Réunion du 6 avril 2010 à 17h00
Commission des affaires sociales

Raoul Briet, président du conseil de surveillance du Fonds de réserve pour les retraites :

En guide de propos liminaires, j'indiquerai les principales caractéristiques du Fonds et ferai le point sur sa situation en avril 2010. Enfin, je vous ferai part de mes réflexions sur le rendez-vous 2010.

On dit parfois que les lois sont bavardes. Celle de 2001, qui institue le Fonds, est plutôt laconique. Elle dispose seulement qu'il a pour mission principale de gérer les sommes qui lui sont affectées afin de constituer des réserves destinées à contribuer à la pérennité des régimes de retraite.

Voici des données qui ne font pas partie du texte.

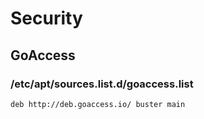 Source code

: # Security
## GoAccess
### /etc/apt/sources.list.d/goaccess.list
```list
deb http://deb.goaccess.io/ buster main
``` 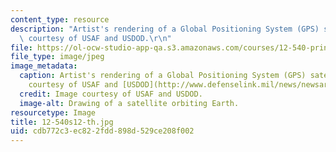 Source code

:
```yaml
---
content_type: resource
description: "Artist's rendering of a Global Positioning System (GPS) satellite. Image\
  \ courtesy of USAF and USDOD.\r\n"
file: https://ol-ocw-studio-app-qa.s3.amazonaws.com/courses/12-540-principles-of-the-global-positioning-system-spring-2012/cdb772c3ec822fdd898d529ce208f002_12-540s12-th.jpg
file_type: image/jpeg
image_metadata:
  caption: Artist's rendering of a Global Positioning System (GPS) satellite. (Image
    courtesy of USAF and [USDOD](http://www.defenselink.mil/news/newsarticle.aspx?id=42805).)
  credit: Image courtesy of USAF and USDOD.
  image-alt: Drawing of a satellite orbiting Earth.
resourcetype: Image
title: 12-540s12-th.jpg
uid: cdb772c3-ec82-2fdd-898d-529ce208f002
---
```

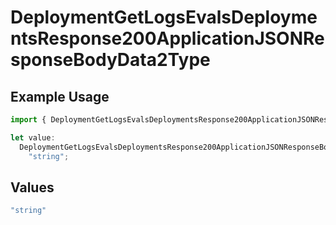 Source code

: # DeploymentGetLogsEvalsDeploymentsResponse200ApplicationJSONResponseBodyData2Type

## Example Usage

```typescript
import { DeploymentGetLogsEvalsDeploymentsResponse200ApplicationJSONResponseBodyData2Type } from "@orq-ai/node/models/operations";

let value:
  DeploymentGetLogsEvalsDeploymentsResponse200ApplicationJSONResponseBodyData2Type =
    "string";
```

## Values

```typescript
"string"
``` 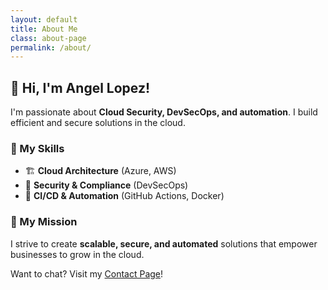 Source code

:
 ```yaml
---
layout: default
title: About Me
class: about-page
permalink: /about/
---
```


## 👋 Hi, I'm Angel Lopez!  
I'm passionate about **Cloud Security, DevSecOps, and automation**. I build efficient and secure solutions in the cloud.  

### 🔹 My Skills  
- 🏗 **Cloud Architecture** (Azure, AWS)  
- 🔐 **Security & Compliance** (DevSecOps)  
- 🚀 **CI/CD & Automation** (GitHub Actions, Docker)  

### 🔹 My Mission  
I strive to create **scalable, secure, and automated** solutions that empower businesses to grow in the cloud.  

Want to chat? Visit my [Contact Page](contact.html)!  
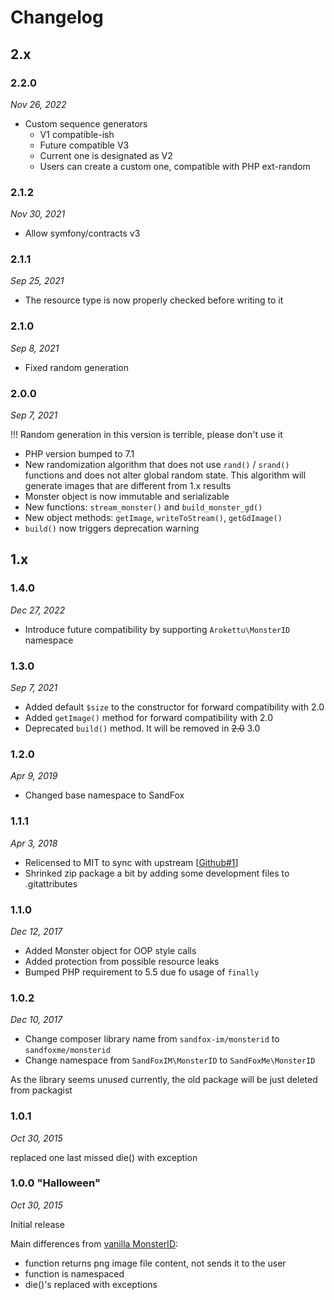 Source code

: # Changelog

## 2.x

### 2.2.0

*Nov 26, 2022*

* Custom sequence generators
  * V1 compatible-ish
  * Future compatible V3
  * Current one is designated as V2
  * Users can create a custom one, compatible with PHP ext-random

### 2.1.2

*Nov 30, 2021*

* Allow symfony/contracts v3

### 2.1.1

*Sep 25, 2021*

* The resource type is now properly checked before writing to it

### 2.1.0

*Sep 8, 2021*

* Fixed random generation

### 2.0.0

*Sep 7, 2021*

!!! Random generation in this version is terrible, please don't use it

* PHP version bumped to 7.1
* New randomization algorithm that does not use `rand()` / `srand()` functions and does not alter global random state.
  This algorithm will generate images that are different from 1.x results
* Monster object is now immutable and serializable
* New functions: `stream_monster()` and `build_monster_gd()`
* New object methods: `getImage`, `writeToStream()`, `getGdImage()`
* `build()` now triggers deprecation warning

## 1.x

### 1.4.0

*Dec 27, 2022*

* Introduce future compatibility by supporting `Arokettu\MonsterID` namespace

### 1.3.0

*Sep 7, 2021*

* Added default `$size` to the constructor for forward compatibility with 2.0
* Added `getImage()` method for forward compatibility with 2.0
* Deprecated `build()` method. It will be removed in ~~2.0~~ 3.0

### 1.2.0

*Apr 9, 2019*

* Changed base namespace to SandFox

### 1.1.1

*Apr 3, 2018*

* Relicensed to MIT to sync with upstream [[Github#1]]
* Shrinked zip package a bit by adding some development files to .gitattributes

[Github#1]: https://github.com/sandfoxme/monsterid/issues/1

### 1.1.0

*Dec 12, 2017*

* Added Monster object for OOP style calls
* Added protection from possible resource leaks
* Bumped PHP requirement to 5.5 due fo usage of `finally`

### 1.0.2

*Dec 10, 2017*

* Change composer library name from ```sandfox-im/monsterid``` to ```sandfoxme/monsterid```
* Change namespace from ```SandFoxIM\MonsterID``` to ```SandFoxMe\MonsterID```

As the library seems unused currently, the old package will be just deleted from packagist

### 1.0.1

*Oct 30, 2015*

replaced one last missed die() with exception

### 1.0.0 "Halloween"

*Oct 30, 2015*

Initial release

Main differences from [vanilla MonsterID][upstream]:
- function returns png image file content, not sends it to the user
- function is namespaced
- die()'s replaced with exceptions

[upstream]: https://github.com/splitbrain/monsterID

Elle identifie les trois régimes qui bénéficieront de ces réserves : le régime général des salariés du privé et les régimes, désormais alignés, des commerçants et des artisans, l'Organisation autonome nationale de l'industrie et du commerce (ORGANIC), et la Caisse nationale de compensation d'assurances vieillesse des artisans (CANCAVA). Enfin, elle précise que les sommes affectées sont mises en réserve jusqu'en 2020.

Le texte était laconique, mais le contexte était plus explicite.

L'ambition initiale était de parvenir à accumuler 150 milliards d'euros en 2020 – 1 000 milliards de francs, disait-on à l'époque – en mobilisant, outre une ressource pérenne – c'est-à-dire une fraction de la CSG sur les revenus du patrimoine et des placements, fraction qui représente aujourd'hui environ 1,5 milliard par an –, les excédents de la caisse nationale d'assurance vieillesse, ceux du Fonds de solidarité vieillesse (FSV), ainsi que le produit de cessions d'actifs.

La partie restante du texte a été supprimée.